Con l’invasione russa dell’Ucraina si torna a parlare di Transnistria in virtù della sua potenziale rilevanza strategica nella guerra. La regione, situata lungo il confine tra Moldavia e Ucraina sud-occidentale, a ridosso del fiume Dnestr, si autoproclamò indipendente dalla Moldavia nel 1990, divenendo teatro, nella primavera del 1992, di un’aspra guerra che si risolse con un accordo tra Russia, Moldavia e la neocostituita Repubblica Moldava di Pridnestrovie, nome ufficiale della Transnistria.

Venne quindi creata una zona demilitarizzata e le venti località al suo interno continuarono a dichiararsi indipendenti e riunite sotto un unico stato.

La Transnistria è ancora oggi uno stato de facto, non riconosciuto da alcun membro della comunità internazionale – Russia inclusa – né dall’Onu.
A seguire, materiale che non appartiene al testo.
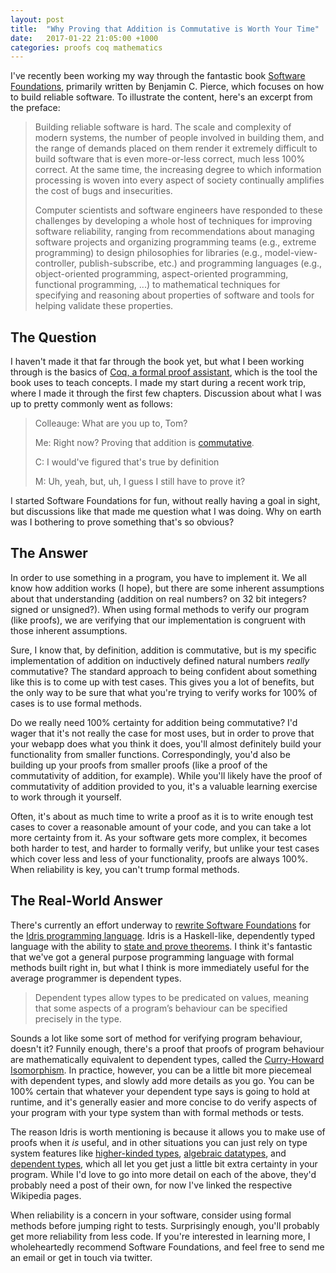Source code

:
 ```yaml
---
layout: post
title:  "Why Proving that Addition is Commutative is Worth Your Time"
date:   2017-01-22 21:05:00 +1000
categories: proofs coq mathematics
---
```


I've recently been working my way through the fantastic book [Software Foundations](https://www.cis.upenn.edu/~bcpierce/sf/current/index.html), primarily written by Benjamin C. Pierce, which focuses on how to build reliable software. To illustrate the content, here's an excerpt from the preface:

>Building reliable software is hard. The scale and complexity of modern systems, the number of people involved in building them, and the range of demands placed on them render it extremely difficult to build software that is even more-or-less correct, much less 100% correct. At the same time, the increasing degree to which information processing is woven into every aspect of society continually amplifies the cost of bugs and insecurities.
>
>Computer scientists and software engineers have responded to these challenges by developing a whole host of techniques for improving software reliability, ranging from recommendations about managing software projects and organizing programming teams (e.g., extreme programming) to design philosophies for libraries (e.g., model-view-controller, publish-subscribe, etc.) and programming languages (e.g., object-oriented programming, aspect-oriented programming, functional programming, ...) to mathematical techniques for specifying and reasoning about properties of software and tools for helping validate these properties.


The Question
------------

I haven't made it that far through the book yet, but what I been working through is the basics of [Coq, a formal proof assistant](https://coq.inria.fr/), which is the tool the book uses to teach concepts. I made my start during a recent work trip, where I made it through the first few chapters. Discussion about what I was up to pretty commonly went as follows:

>Colleauge: What are you up to, Tom?
>
>Me: Right now? Proving that addition is [commutative](https://en.wikipedia.org/wiki/Commutative_property).
>
>C: I would've figured that's true by definition
>
>M: Uh, yeah, but, uh, I guess I still have to prove it?

I started Software Foundations for fun, without really having a goal in sight, but discussions like that made me question what I was doing. Why on earth was I bothering to prove something that's so obvious?

The Answer
----------

In order to use something in a program, you have to implement it. We all know how addition works (I hope), but there are some inherent assumptions about that understanding (addition on real numbers? on 32 bit integers? signed or unsigned?). When using formal methods to verify our program (like proofs), we are verifying that our implementation is congruent with those inherent assumptions.

Sure, I know that, by definition, addition is commutative, but is my specific implementation of addition on inductively defined natural numbers *really* commutative? The standard approach to being confident about something like this is to come up with test cases. This gives you a lot of benefits, but the only way to be sure that what you're trying to verify works for 100% of cases is to use formal methods.

Do we really need 100% certainty for addition being commutative? I'd wager that it's not really the case for most uses, but in order to prove that your webapp does what you think it does, you'll almost definitely build your functionality from smaller functions. Correspondingly, you'd also be building up your proofs from smaller proofs (like a proof of the commutativity of addition, for example). While you'll likely have the proof of commutativity of addition provided to you, it's a valuable learning exercise to work through it yourself.

Often, it's about as much time to write a proof as it is to write enough test cases to cover a reasonable amount of your code, and you can take a lot more certainty from it. As your software gets more complex, it becomes both harder to test, and harder to formally verify, but unlike your test cases which cover less and less of your functionality, proofs are always 100%. When reliability is key, you can't trump formal methods.

The Real-World Answer
---------------------

There's currently an effort underway to [rewrite Software Foundations](https://github.com/idris-hackers/software-foundations) for the [Idris programming language](http://www.idris-lang.org/). Idris is a Haskell-like, dependently typed language with the ability to [state and prove theorems](http://docs.idris-lang.org/en/latest/tutorial/theorems.html). I think it's fantastic that we've got a general purpose programming language with formal methods built right in, but what I think is more immediately useful for the average programmer is dependent types.

>Dependent types allow types to be predicated on values, meaning that some aspects of a program’s behaviour can be specified precisely in the type.

Sounds a lot like some sort of method for verifying program behaviour, doesn't it? Funnily enough, there's a proof that proofs of program behaviour are mathematically equivalent to dependent types, called the [Curry-Howard Isomorphism](https://en.wikipedia.org/wiki/Curry%E2%80%93Howard_correspondence). In practice, however, you can be a little bit more piecemeal with dependent types, and slowly add more details as you go. You can be 100% certain that whatever your dependent type says is going to hold at runtime, and it's generally easier and more concise to do verify aspects of your program with your type system than with formal methods or tests.

The reason Idris is worth mentioning is because it allows you to make use of proofs when it *is* useful, and in other situations you can just rely on type system features like [higher-kinded types](https://en.wikipedia.org/wiki/Kind_(type_theory)#Kinds_in_Haskell), [algebraic datatypes](https://en.wikipedia.org/wiki/Algebraic_data_type), and [dependent types](https://en.wikipedia.org/wiki/Dependent_type), which all let you get just a little bit extra certainty in your program. While I'd love to go into more detail on each of the above, they'd probably need a post of their own, for now I've linked the respective Wikipedia pages.

When reliability is a concern in your software, consider using formal methods before jumping right to tests. Surprisingly enough, you'll probably get more reliability from less code. If you're interested in learning more, I wholeheartedly recommend Software Foundations, and feel free to send me an email or get in touch via twitter.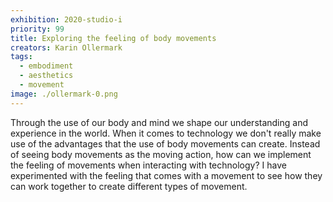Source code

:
 ```yaml
---
exhibition: 2020-studio-i
priority: 99
title: Exploring the feeling of body movements
creators: Karin Ollermark
tags:
  - embodiment
  - aesthetics
  - movement
image: ./ollermark-0.png
---
```


Through the use of our body and mind we shape our understanding and experience in the world. When it comes to technology we don't really make use of the advantages that the use of body movements can create. Instead of seeing body movements as the moving action, how can we implement the feeling of movements when interacting with technology? I have experimented with the feeling that comes with a movement to see how they can work together to create different types of movement.
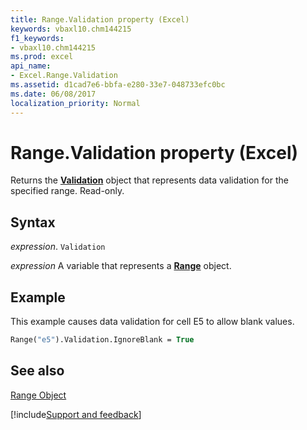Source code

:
 ```yaml
---
title: Range.Validation property (Excel)
keywords: vbaxl10.chm144215
f1_keywords:
- vbaxl10.chm144215
ms.prod: excel
api_name:
- Excel.Range.Validation
ms.assetid: d1cad7e6-bbfa-e280-33e7-048733efc0bc
ms.date: 06/08/2017
localization_priority: Normal
---
```



# Range.Validation property (Excel)

Returns the  **[Validation](Excel.Validation.md)** object that represents data validation for the specified range. Read-only.


## Syntax

_expression_. `Validation`

_expression_ A variable that represents a **[Range](excel.range(object).md)** object.


## Example

This example causes data validation for cell E5 to allow blank values.


```vb
Range("e5").Validation.IgnoreBlank = True
```


## See also


[Range Object](Excel.Range(object).md)

[!include[Support and feedback](~/includes/feedback-boilerplate.md)]
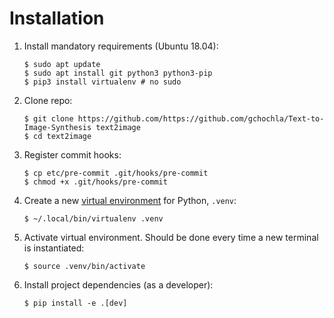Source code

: # Installation

1. Install mandatory requirements (Ubuntu 18.04):

    ```console
    $ sudo apt update
    $ sudo apt install git python3 python3-pip
    $ pip3 install virtualenv # no sudo
    ```

1. Clone repo:

    ```console
    $ git clone https://github.com/https://github.com/gchochla/Text-to-Image-Synthesis text2image
    $ cd text2image
    ```

1. Register commit hooks:

    ```console
    $ cp etc/pre-commit .git/hooks/pre-commit
    $ chmod +x .git/hooks/pre-commit
    ```

1. Create a new [virtual environment](https://realpython.com/python-virtual-environments-a-primer/) for Python, `.venv`:

    ```console
    $ ~/.local/bin/virtualenv .venv
    ```

1. Activate virtual environment. Should be done every time a new terminal is instantiated:

    ```console
    $ source .venv/bin/activate
    ```

1. Install project dependencies (as a developer):

    ```console
    $ pip install -e .[dev]
    ```
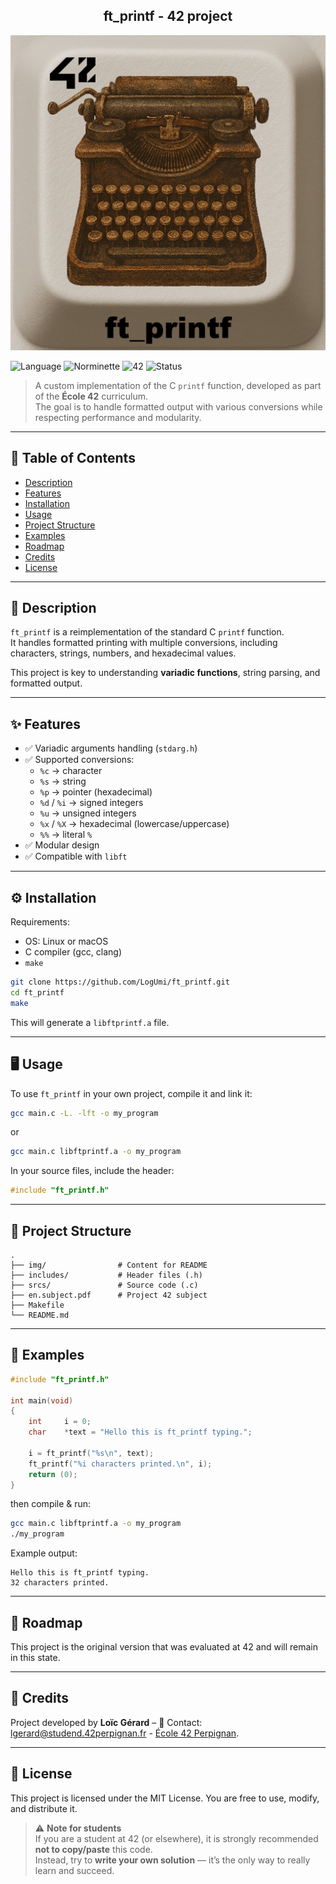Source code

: 
<div align="center">
  <h2>ft_printf - 42 project</h2>
  <img src="./img/ft_printf.png"  />
  <br>
</div>

![Language](https://img.shields.io/badge/language-C-blue)
![Norminette](https://img.shields.io/badge/norminette-passed-brightgreen)
![42](https://img.shields.io/badge/school-42-black)
![Status](https://img.shields.io/badge/status-completed-brightgreen)

> A custom implementation of the C `printf` function, developed as part of the **École 42** curriculum.  
> The goal is to handle formatted output with various conversions while respecting performance and modularity.

---

## 📖 Table of Contents
- [Description](#-description)
- [Features](#-features)
- [Installation](#%EF%B8%8F-installation)
- [Usage](#-usage)
- [Project Structure](#-project-structure)
- [Examples](#-examples)
- [Roadmap](#-roadmap)
- [Credits](#-credits)
- [License](#-license)

---

## 📝 Description
`ft_printf` is a reimplementation of the standard C `printf` function.  
It handles formatted printing with multiple conversions, including characters, strings, numbers, and hexadecimal values.

This project is key to understanding **variadic functions**, string parsing, and formatted output.

---

## ✨ Features
- ✅ Variadic arguments handling (`stdarg.h`)
- ✅ Supported conversions:
  - `%c` → character
  - `%s` → string
  - `%p` → pointer (hexadecimal)
  - `%d` / `%i` → signed integers
  - `%u` → unsigned integers
  - `%x` / `%X` → hexadecimal (lowercase/uppercase)
  - `%%` → literal `%`
- ✅ Modular design
- ✅ Compatible with `libft`

---

## ⚙️ Installation
Requirements:  
- OS: Linux or macOS  
- C compiler (gcc, clang)  
- `make`

```bash
git clone https://github.com/LogUmi/ft_printf.git
cd ft_printf
make
```
This will generate a `libftprintf.a` file.

---

## 🖥 Usage
To use `ft_printf` in your own project, compile it and link it:

```bash
gcc main.c -L. -lft -o my_program
```
or
```bash
gcc main.c libftprintf.a -o my_program
```

In your source files, include the header:

```c
#include "ft_printf.h"
```

---

## 📂 Project Structure

```
.
├── img/                # Content for README
├── includes/           # Header files (.h)
├── srcs/               # Source code (.c)
├── en.subject.pdf	    # Project 42 subject
├── Makefile
└── README.md
```

---

## 🔎 Examples

```c
#include "ft_printf.h"

int	main(void)
{
	int		i = 0;
	char 	*text = "Hello this is ft_printf typing.";

	i = ft_printf("%s\n", text);
	ft_printf("%i characters printed.\n", i);
	return (0);
}
```
then compile & run:
```bash
gcc main.c libftprintf.a -o my_program
./my_program
```
Example output:
```
Hello this is ft_printf typing.
32 characters printed.
```

---

## 🚀 Roadmap
This project is the original version that was evaluated at 42 and will remain in this state.  

---

## 👤 Credits
Project developed by **Loïc Gérard** – 📧 Contact: lgerard@studend.42perpignan.fr - [École 42 Perpignan](https://42perpignan.fr).

---

## 📜 License
This project is licensed under the MIT License. You are free to use, modify, and distribute it.

> ⚠️ **Note for students**  
> If you are a student at 42 (or elsewhere), it is strongly recommended **not to copy/paste** this code.  
> Instead, try to **write your own solution** — it’s the only way to really learn and succeed.
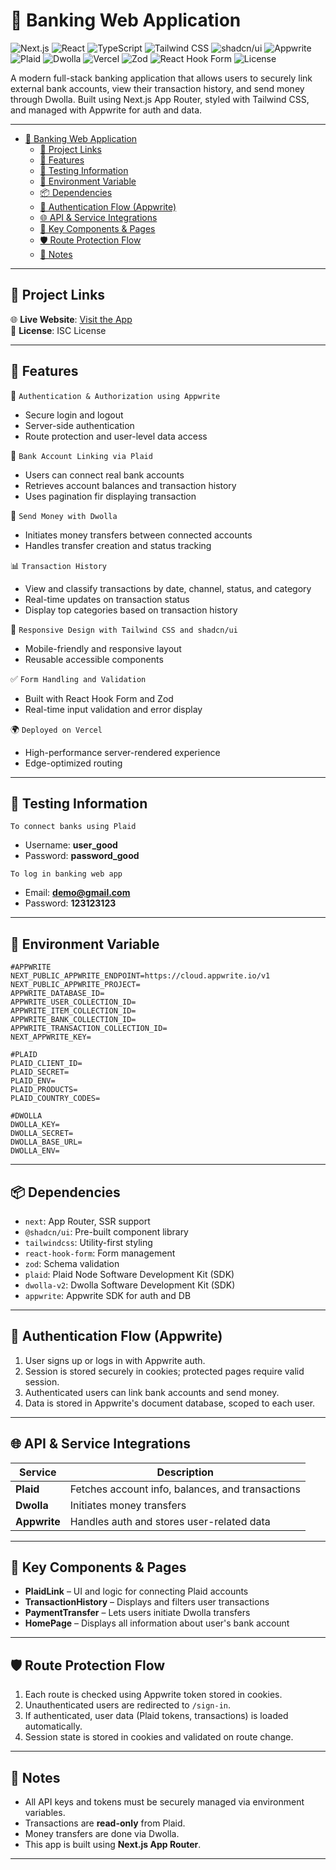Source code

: # 🏦 Banking Web Application

![Next.js](https://img.shields.io/badge/Next.js-000?style=for-the-badge&logo=next.js&logoColor=white)
![React](https://img.shields.io/badge/React-20232a?style=for-the-badge&logo=react&logoColor=61dafb)
![TypeScript](https://img.shields.io/badge/TypeScript-3178c6?style=for-the-badge&logo=typescript&logoColor=white)
![Tailwind CSS](https://img.shields.io/badge/Tailwind_CSS-38bdf8?style=for-the-badge&logo=tailwind-css&logoColor=white)
![shadcn/ui](https://img.shields.io/badge/shadcn/ui-000000?style=for-the-badge&logo=vercel&logoColor=white)
![Appwrite](https://img.shields.io/badge/Appwrite-F02E65?style=for-the-badge&logo=appwrite&logoColor=white)
![Plaid](https://img.shields.io/badge/Plaid-000000?style=for-the-badge&logo=plaid&logoColor=white)
![Dwolla](https://img.shields.io/badge/Dwolla-FF6B00?style=for-the-badge&logoColor=white)
![Vercel](https://img.shields.io/badge/Vercel-000000?style=for-the-badge&logo=vercel&logoColor=white)
![Zod](https://img.shields.io/badge/Zod-3C3C3C?style=for-the-badge&logoColor=white)
![React Hook Form](https://img.shields.io/badge/React%20Hook%20Form-EC5990?style=for-the-badge&logo=reacthookform&logoColor=white)
![License](https://img.shields.io/badge/ISC-License-lightgrey)

A modern full-stack banking application that allows users to securely link external bank accounts, view their transaction history, and send money through Dwolla. Built using Next.js App Router, styled with Tailwind CSS, and managed with Appwrite for auth and data.

---

- [🏦 Banking Web Application](#-banking-web-application)
  - [🔗 Project Links](#-project-links)
  - [🚀 Features](#-features)
  - [🧪 Testing Information](#-testing-information)
  - [🌱 Environment Variable](#-environment-variable)
  - [📦 Dependencies](#-dependencies)
  - [🔐 Authentication Flow (Appwrite)](#-authentication-flow-appwrite)
  - [🌐 API \& Service Integrations](#-api--service-integrations)
  - [🧩 Key Components \& Pages](#-key-components--pages)
  - [🛡️ Route Protection Flow](#️-route-protection-flow)
  - [📌 Notes](#-notes)

---

## 🔗 Project Links

🌐 **Live Website**: [Visit the App](https://banking-app-ivory-one.vercel.app/)  
📄 **License**: ISC License

---

## 🚀 Features

🔐 `Authentication & Authorization using Appwrite`

- Secure login and logout
- Server-side authentication
- Route protection and user-level data access

🏦 `Bank Account Linking via Plaid`

- Users can connect real bank accounts
- Retrieves account balances and transaction history
- Uses pagination fir displaying transaction

💸 `Send Money with Dwolla`

- Initiates money transfers between connected accounts
- Handles transfer creation and status tracking

📊 `Transaction History`

- View and classify transactions by date, channel, status, and category
- Real-time updates on transaction status
- Display top categories based on transaction history

🎨 `Responsive Design with Tailwind CSS and shadcn/ui`

- Mobile-friendly and responsive layout
- Reusable accessible components

✅ `Form Handling and Validation`

- Built with React Hook Form and Zod
- Real-time input validation and error display

🌍 `Deployed on Vercel`

- High-performance server-rendered experience
- Edge-optimized routing

---

## 🧪 Testing Information

`To connect banks using Plaid`

- Username: **user_good**
- Password: **password_good**

`To log in banking web app`

- Email: **demo@gmail.com**
- Password: **123123123**

---

## 🌱 Environment Variable

```env
#APPWRITE
NEXT_PUBLIC_APPWRITE_ENDPOINT=https://cloud.appwrite.io/v1
NEXT_PUBLIC_APPWRITE_PROJECT=
APPWRITE_DATABASE_ID=
APPWRITE_USER_COLLECTION_ID=
APPWRITE_ITEM_COLLECTION_ID=
APPWRITE_BANK_COLLECTION_ID=
APPWRITE_TRANSACTION_COLLECTION_ID=
NEXT_APPWRITE_KEY=

#PLAID
PLAID_CLIENT_ID=
PLAID_SECRET=
PLAID_ENV=
PLAID_PRODUCTS=
PLAID_COUNTRY_CODES=

#DWOLLA
DWOLLA_KEY=
DWOLLA_SECRET=
DWOLLA_BASE_URL=
DWOLLA_ENV=
```

---

## 📦 Dependencies

- `next`: App Router, SSR support
- `@shadcn/ui`: Pre-built component library
- `tailwindcss`: Utility-first styling
- `react-hook-form`: Form management
- `zod`: Schema validation
- `plaid`: Plaid Node Software Development Kit (SDK)
- `dwolla-v2`: Dwolla Software Development Kit (SDK)
- `appwrite`: Appwrite SDK for auth and DB

---

## 🔐 Authentication Flow (Appwrite)

1. User signs up or logs in with Appwrite auth.
2. Session is stored securely in cookies; protected pages require valid session.
3. Authenticated users can link bank accounts and send money.
4. Data is stored in Appwrite's document database, scoped to each user.

---

## 🌐 API & Service Integrations

| Service      | Description                                      |
| ------------ | ------------------------------------------------ |
| **Plaid**    | Fetches account info, balances, and transactions |
| **Dwolla**   | Initiates money transfers                        |
| **Appwrite** | Handles auth and stores user-related data        |

---

## 🧩 Key Components & Pages

- **PlaidLink** – UI and logic for connecting Plaid accounts
- **TransactionHistory** – Displays and filters user transactions
- **PaymentTransfer** – Lets users initiate Dwolla transfers
- **HomePage** – Displays all information about user's bank account

---

## 🛡️ Route Protection Flow

1. Each route is checked using Appwrite token stored in cookies.
2. Unauthenticated users are redirected to `/sign-in`.
3. If authenticated, user data (Plaid tokens, transactions) is loaded automatically.
4. Session state is stored in cookies and validated on route change.

---

## 📌 Notes

- All API keys and tokens must be securely managed via environment variables.
- Transactions are **read-only** from Plaid.
- Money transfers are done via Dwolla.
- This app is built using **Next.js App Router**.

---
Una trattativa multilaterale con Russia, Moldavia, Ucraina e i Paesi dell’Organizzazione per la sicurezza e cooperazione in Europa (Osce) venne avviata nel 2005, ma si arenò dopo poco.

Con una popolazione di appena mezzo milione di abitanti, russi (29%), moldavi (28%) e ucraini (23%), e capitale Tiraspol, la Transnistria è dotata di un sistema politico e amministrativo autonomo, proprie leggi, polizia, esercito, frontiere, moneta, bandiera e inno.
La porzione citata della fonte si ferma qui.